Menurut PBB, UU tersebut dapat menyebabkan interpretasi sewenang-wenang dan penuntutan aktivis yang melanggar kebebasan berkumpul dan berekspresi. "Kami khawatir bahwa penangkapan telah dilakukan di bawah hukum dengan segera," kata juru bicara HAM PBB, Rupert Colville pada jumpa pers di Jenewa dikutip laman Channel News Asia, Jumat (3/7).
Seperti diberitakan, ratusan orang telah ditangkap dan setidaknya 10 didakwa sejak diberlakukannya UU pada Rabu. "Kami prihatin bahwa definisi beberapa pelanggaran yang terkandung dalam undang-undang itu tidak jelas dan terlalu luas dan tidak cukup membedakan antara tindakan kekerasan dan non-kekerasan," ujar Colville.
"Ini dapat menyebabkan interpretasi dan penegakan hukum yang diskriminatif atau sewenang-wenang, yang dapat merusak perlindungan hak asasi manusia," ujarnya menambahkan.
Undang-undang tersebut memuat aturan yang akan menghukum kejahatan pemisahan diri, subversi, terorisme, dan kolusi dengan pasukan asing hingga seumur hidup di penjara. Aturan itu juga akan secara resmi membentuk badan keamanan daratan di Hong Kong untuk pertama kalinya, dengan kekuatan di luar hukum kota, termasuk mengizinkan ekstradisi ke China untuk diadili.

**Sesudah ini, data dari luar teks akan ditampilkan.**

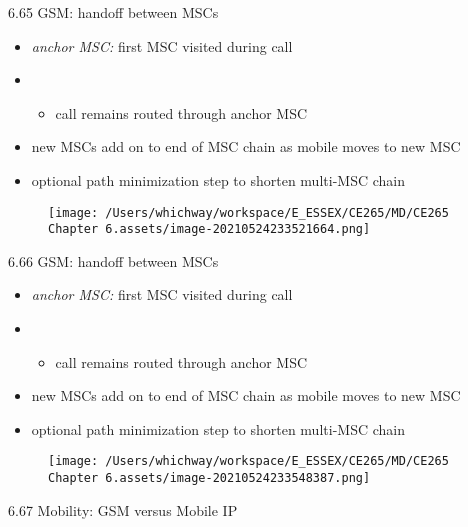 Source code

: \documentclass[
]{article}
\begin{document}
6.65 GSM: handoff between MSCs

\begin{itemize}
\item
  \emph{anchor MSC:} first MSC visited during call
\item
  \begin{itemize}
  \item
    call remains routed through anchor MSC
  \end{itemize}
\item
  new MSCs add on to end of MSC chain as mobile moves to new MSC
\item
  optional path minimization step to shorten multi-MSC chain
\end{itemize}

\begin{figure}
\centering
\texttt{[image: /Users/whichway/workspace/E\_ESSEX/CE265/MD/CE265 Chapter 6.assets/image-20210524233521664.png]}
\caption{}
\end{figure}

6.66 GSM: handoff between MSCs

\begin{itemize}
\item
  \emph{anchor MSC:} first MSC visited during call
\item
  \begin{itemize}
  \item
    call remains routed through anchor MSC
  \end{itemize}
\item
  new MSCs add on to end of MSC chain as mobile moves to new MSC
\item
  optional path minimization step to shorten multi-MSC chain
\end{itemize}

\begin{figure}
\centering
\texttt{[image: /Users/whichway/workspace/E\_ESSEX/CE265/MD/CE265 Chapter 6.assets/image-20210524233548387.png]}
\caption{}
\end{figure}

6.67 Mobility: GSM versus Mobile IP
\end{document}
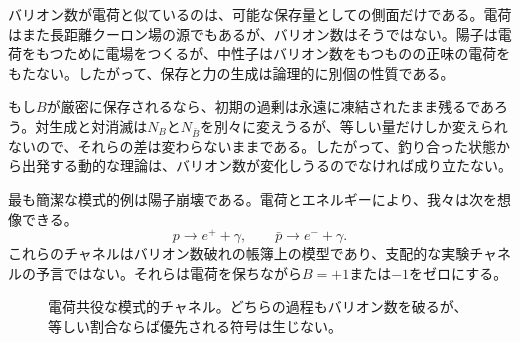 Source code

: バリオン数が電荷と似ているのは、可能な保存量としての側面だけである。電荷はまた長距離クーロン場の源でもあるが、バリオン数はそうではない。陽子は電荷をもつために電場をつくるが、中性子はバリオン数をもつものの正味の電荷をもたない。したがって、保存と力の生成は論理的に別個の性質である。

\begin{classroomqa}
\end{classroomqa}

もし\(B\)が厳密に保存されるなら、初期の過剰は永遠に凍結されたまま残るであろう。対生成と対消滅は\(N_B\)と\(N_{\bar B}\)を別々に変えうるが、等しい量だけしか変えられないので、それらの差は変わらないままである。したがって、釣り合った状態から出発する動的な理論は、バリオン数が変化しうるのでなければ成り立たない。

最も簡潔な模式的例は陽子崩壊である。電荷とエネルギーにより、我々は次を想像できる。
\begin{equation}
p\longrightarrow e^+ +\gamma,
\qquad
\bar p\longrightarrow e^-+\gamma.
\label{eq:c08-decay-pair}
\end{equation}
これらのチャネルはバリオン数破れの帳簿上の模型であり、支配的な実験チャネルの予言ではない。それらは電荷を保ちながら\(B=+1\)または\(-1\)をゼロにする。

\begin{figure}[htbp]
\centering
\begin{coursefitfigure}
\end{coursefitfigure}
\caption{電荷共役な模式的チャネル。どちらの過程もバリオン数を破るが、等しい割合ならば優先される符号は生じない。}
\label{fig:c08-decay-redraw}
\end{figure}

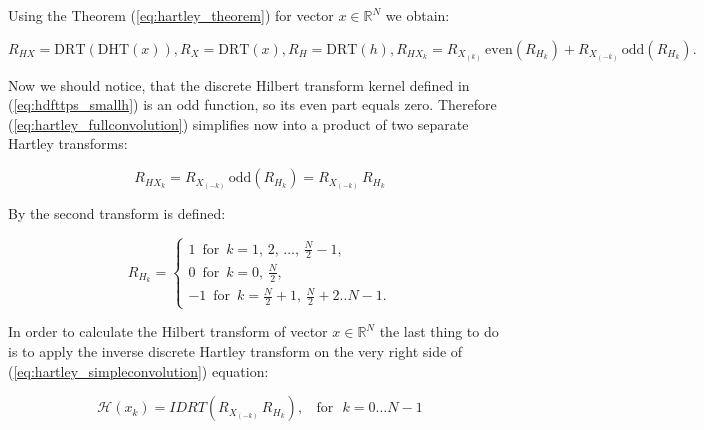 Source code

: \documentclass[12pt,twoside,a4paper]{article}
\numberwithin{equation}{subsection}
\numberwithin{figure}{subsection}
\begin{document}
Using the Theorem (\ref{eq:hartley_theorem}) for vector $x \in \mathbb{R} ^ N$ we obtain:

\begin{subequations} \label{eq:hartley_fullconvolution}
	\begin{equation}
		R_{HX} = \mathrm{DRT} \left( \mathrm{DHT}(x) \right) ,
	\end{equation}
	\begin{equation}
		R_{X} =  \mathrm{DRT}(x) ,
	\end{equation}
	\begin{equation}
		R_{H} =  \mathrm{DRT}(h) ,
	\end{equation}
	\begin{equation}
	    R_{HX_k} = R_{X_{(k)}}   \, \mathrm{even}(R_{H_k}) 
	             + R_{X_{(- k)}} \, \mathrm{odd} (R_{H_k}) .
	\end{equation} 
\end{subequations}


Now we should notice, that the discrete Hilbert transform kernel defined in (\ref{eq:hdfttps_smallh}) is an odd function, so its even part equals zero. Therefore (\ref{eq:hartley_fullconvolution}) simplifies now into a product of two separate Hartley transforms:

\begin{equation} \label{eq:hartley_simpleconvolution}
	R_{HX_k} = R_{X_{(- k)}} \, \mathrm{odd}(R_{H_k}) 
	         = R_{X_{(- k)}} \, R_{H_k}
\end{equation}

By \cite{chang_computation} the second transform is defined:

\begin{equation}   \label{eq:hartley_strans}
    R_{H_k} = 
    \begin{cases}
    	1  \, \mbox{ for } \, k = 1, \, 2, \, \ldots, \, \frac {N}{2} - 1 , \\
    	0  \, \mbox{ for } \, k = 0, \, \frac {N}{2} , \\
    	-1 \, \mbox{ for } \, k = \frac {N}{2} + 1, \, \frac {N}{2} + 2 .. N - 1 .
	\end{cases}
\end{equation}

In order to calculate the Hilbert transform of vector $x \in \mathbb{R} ^ N$ the last thing to do is to apply the inverse discrete Hartley transform on the very right side of (\ref{eq:hartley_simpleconvolution}) equation:

\begin{equation} \label{eq:hartley_algorightm_sketch}
  \mathcal{H}(x_k) = IDRT(R_{X_{(- k)}} \, R_{H_k}), \, \, \ \text{ for } \, \, k = 0 \ldots N-1
\end{equation}
\end{document}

Parlemen China mengadopsi RUU sebagai tanggapan terhadap protes rutin selama berbulan-bulan tahun lalu. Protes dipicu oleh kekhawatiran bahwa Beijing mencekram kebebasan kota yang dijamin oleh formula "satu negara, dua sistem" yang disetujui ketika kembali ke pemerintahan China.

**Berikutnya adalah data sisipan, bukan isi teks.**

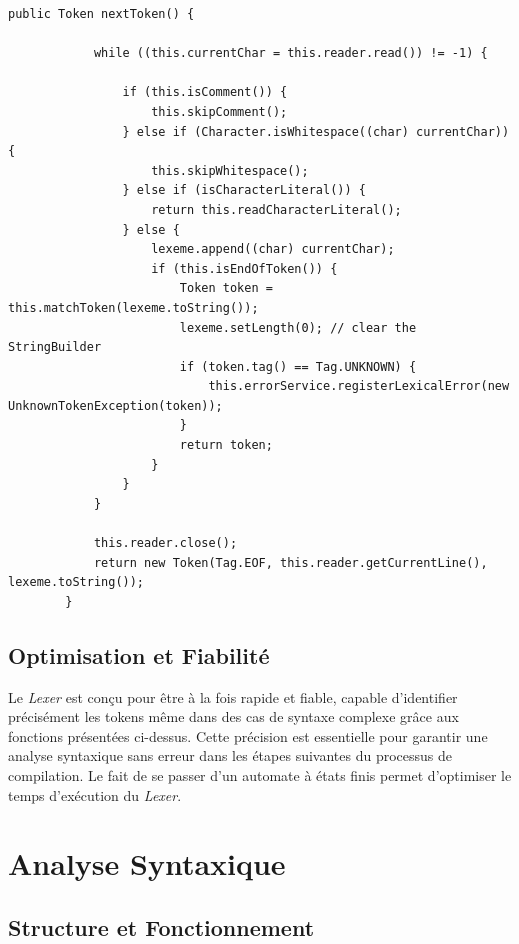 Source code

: \documentclass[french,a4paper]{article}
\begin{document}
    \begin{lstlisting}[label={lst:lstlisting12}]
        public Token nextToken() {

            while ((this.currentChar = this.reader.read()) != -1) {

                if (this.isComment()) {
                    this.skipComment();
                } else if (Character.isWhitespace((char) currentChar)) {
                    this.skipWhitespace();
                } else if (isCharacterLiteral()) {
                    return this.readCharacterLiteral();
                } else {
                    lexeme.append((char) currentChar);
                    if (this.isEndOfToken()) {
                        Token token = this.matchToken(lexeme.toString());
                        lexeme.setLength(0); // clear the StringBuilder
                        if (token.tag() == Tag.UNKNOWN) {
                            this.errorService.registerLexicalError(new UnknownTokenException(token));
                        }
                        return token;
                    }
                }
            }

            this.reader.close();
            return new Token(Tag.EOF, this.reader.getCurrentLine(), lexeme.toString());
        }
    \end{lstlisting}

    \subsection{Optimisation et Fiabilité}\label{subsec:optimisation-et-fiabilite}

    Le \textit{Lexer} est conçu pour être à la fois rapide et fiable, capable d'identifier précisément les tokens même dans des cas de syntaxe complexe grâce aux fonctions présentées ci-dessus.
    Cette précision est essentielle pour garantir une analyse syntaxique sans erreur dans les étapes suivantes du processus de compilation.
    Le fait de se passer d'un automate à états finis permet d'optimiser le temps d'exécution du \textit{Lexer}.

    \section{Analyse Syntaxique}\label{sec:analyse-syntaxique}

    \subsection{Structure et Fonctionnement}\label{subsec:structure-et-fonctionnement}
\end{document}
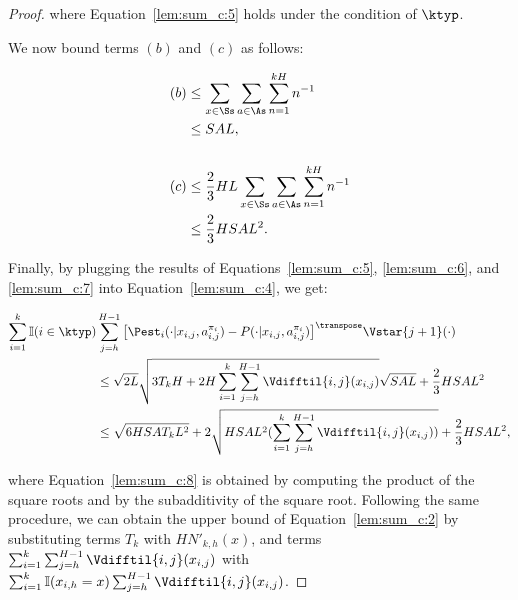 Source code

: \begin{proof}
where Equation~\eqref{lem:sum_c:5} holds under the condition of $\ktyp$.

We now bound terms $(b)$ and $(c)$ as follows:

\begin{align}
    (b) &\le \sum_{x \in \Ss} \sum_{a \in \As} \sum_{n=1}^{kH} n^{-1} \nonumber \\
    &\le SAL, \label{lem:sum_c:6} \\
    & \nonumber \\
    (c) &\le \frac{2}{3} HL \sum_{x \in \Ss} \sum_{a \in \As} \sum_{n=1}^{kH} n^{-1} \nonumber \\
    &\le \frac{2}{3} HSAL^2. \label{lem:sum_c:7}
\end{align}

Finally, by plugging the results of Equations~\eqref{lem:sum_c:5}, \eqref{lem:sum_c:6}, and \eqref{lem:sum_c:7} into Equation~\eqref{lem:sum_c:4}, we get:

\begin{align}
    \sum_{i=1}^k \mathbb{I}(i \in \ktyp) &\sum_{j=h}^{H-1} \big[ \Pest_i(\cdot | x_{i,j}, a_{i,j}^{\pi_i}) - P(\cdot | x_{i,j}, a_{i,j}^{\pi_i}) \big]^\transpose \Vstar{j+1}(\cdot) \nonumber \\
    &\le \sqrt{2L}\sqrt{3 T_k H + 2 H \sum_{i=1}^k \sum_{j=h}^{H-1} \Vdifftil{i,j}(x_{i,j})}\sqrt{SAL} + \frac{2}{3} HSAL^2 \nonumber \\
    &\le \sqrt{6 H S A T_k L^2} + 2\sqrt{H S A L^2 (\sum_{i=1}^k \sum_{j=h}^{H-1} \Vdifftil{i,j}(x_{i,j}))} + \frac{2}{3} HSAL^2, \label{lem:sum_c:8}
\end{align}

where Equation~\eqref{lem:sum_c:8} is obtained by computing the product of the square roots and by the subadditivity of the square root.
Following the same procedure, we can obtain the upper bound of Equation~\eqref{lem:sum_c:2} by substituting terms $T_k$ with $H N'_{k,h}(x)$, and terms $\sum_{i=1}^k \sum_{j=h}^{H-1} \Vdifftil{i,j}(x_{i,j})$ with $\sum_{i=1}^k \mathbb{I}(x_{i,h}=x) \sum_{j=h}^{H-1} \Vdifftil{i,j}(x_{i,j})$.
\end{proof}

Pihak berwenang di Beijing dan Hong Kong telah berulang kali mengatakan undang-undang itu ditujukan untuk beberapa "pembuat onar" dan tidak akan mempengaruhi hak dan kebebasan maupun kepentingan investor. Namun demikian, para kritikus khawatir UU akan menghancurkan kebebasan yang dianggap sebagai kunci keberhasilan Hong Kong sebagai pusat keuangan.